Contribution to the Energy Transition
Flexinet contributes to the transition as it demonstrates how existing houses can become energy neutral by having the cross coupling of energy usage, storing the needed power electronics underground and having different energy storing option including heat.
EEMCS
Large scale use of solar panels in cities
ir. Maarten Verkou, dr. Hesan Ziar, dr. Olindo Isabella
Mr. Paul Voskuilen (AMS)
TRL
Summary
Solar panels are a well-developed technology for capturing renewable energy. One of the biggest challenges for installing these panels is finding enough and the right space to do so, especially in highly urbanized environments. Besides the space or location challenge, there are also a lot of unanswered questions about the stability of the grid when so many panels are installed and the development of green roofs.
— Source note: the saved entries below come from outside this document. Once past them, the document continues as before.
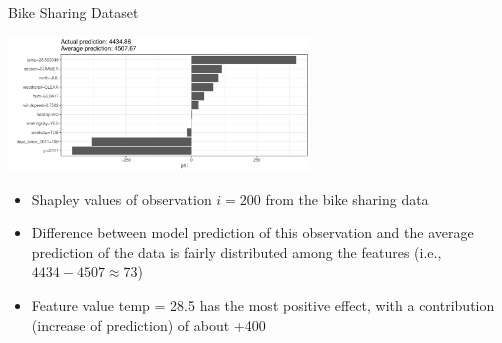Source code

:\documentclass[11pt,compress,t,notes=noshow, aspectratio=169, xcolor=table]{beamer}
\begin{document}

\begin{frame}{Bike Sharing Dataset}

\begin{center}
\includegraphics[width=0.6\textwidth]{figure/shapley-bike.pdf}%
\end{center}

\begin{itemize}
    \item Shapley values of observation $i = 200$ from the bike sharing data
    \item Difference between model prediction of this observation and the average prediction of the data is fairly distributed among the features (i.e., $4434 - 4507 \approx 73 $)
    \item Feature value temp = 28.5 has the most positive effect, with a contribution (increase of prediction) of about +400
\end{itemize}
\end{frame}


\end{document}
The researchers aim at developing a model that takes all these challenges into account but that can still create insight in the potential for placing solar panels on roofs. Through 3D modelling, simulations, and calculations on the possible yield in a given geographical area, the researchers have developed a prototype that combines different layers of information through which it can create such insights needed to further accelerate the deployment of more solar panels in cities.
What’s next?
The next step for this innovative idea is to offer a similar service to other cities and grid companies. For this purpose, the start-up company PV Works B.V. has been founded.
Contribution to the Energy Transition
The system that is being developed allows municipalities, grid companies or house owners to get insight in the potential for capturing solar energy in an urban environment.
TRL
EEMCS
The Photovoltatronics Age
dr. Olindo Isabella, dr. Patrizio Manganiello
Summary
The usage of available renewable energy sources will be critical in the electricity-driven energy system of the future. Photovoltaic (PV) systems can pave every surface in the urban providing useful green electricity for the sustainable electrification of society. For this the researchers are combining expertise in material science; engineering hybrid tandem devices; PV powered multi-functional building elements and xiPV systems. Shade-resilient, high-performance modules integrated with storage of energy and communication capabilities will constitute PV-based intelligent energy agents. This new PV-based intelligent energy agents will also integrate sensing capabilities to identify the operation and environmental conditions. These PV-based intelligent energy agents will cover the whole conversion chain from photons to electrons to bits, marking the advent of photovoltatronics age.
What’s next?
The next step is to start incorporating as much PV systems in building and shaping our environment as possible.
Contribution to the Energy Transition
The development of SMART photovoltatronics will enable society to turn as many surfaces as possible in energy capturing sites – generating high energy yields.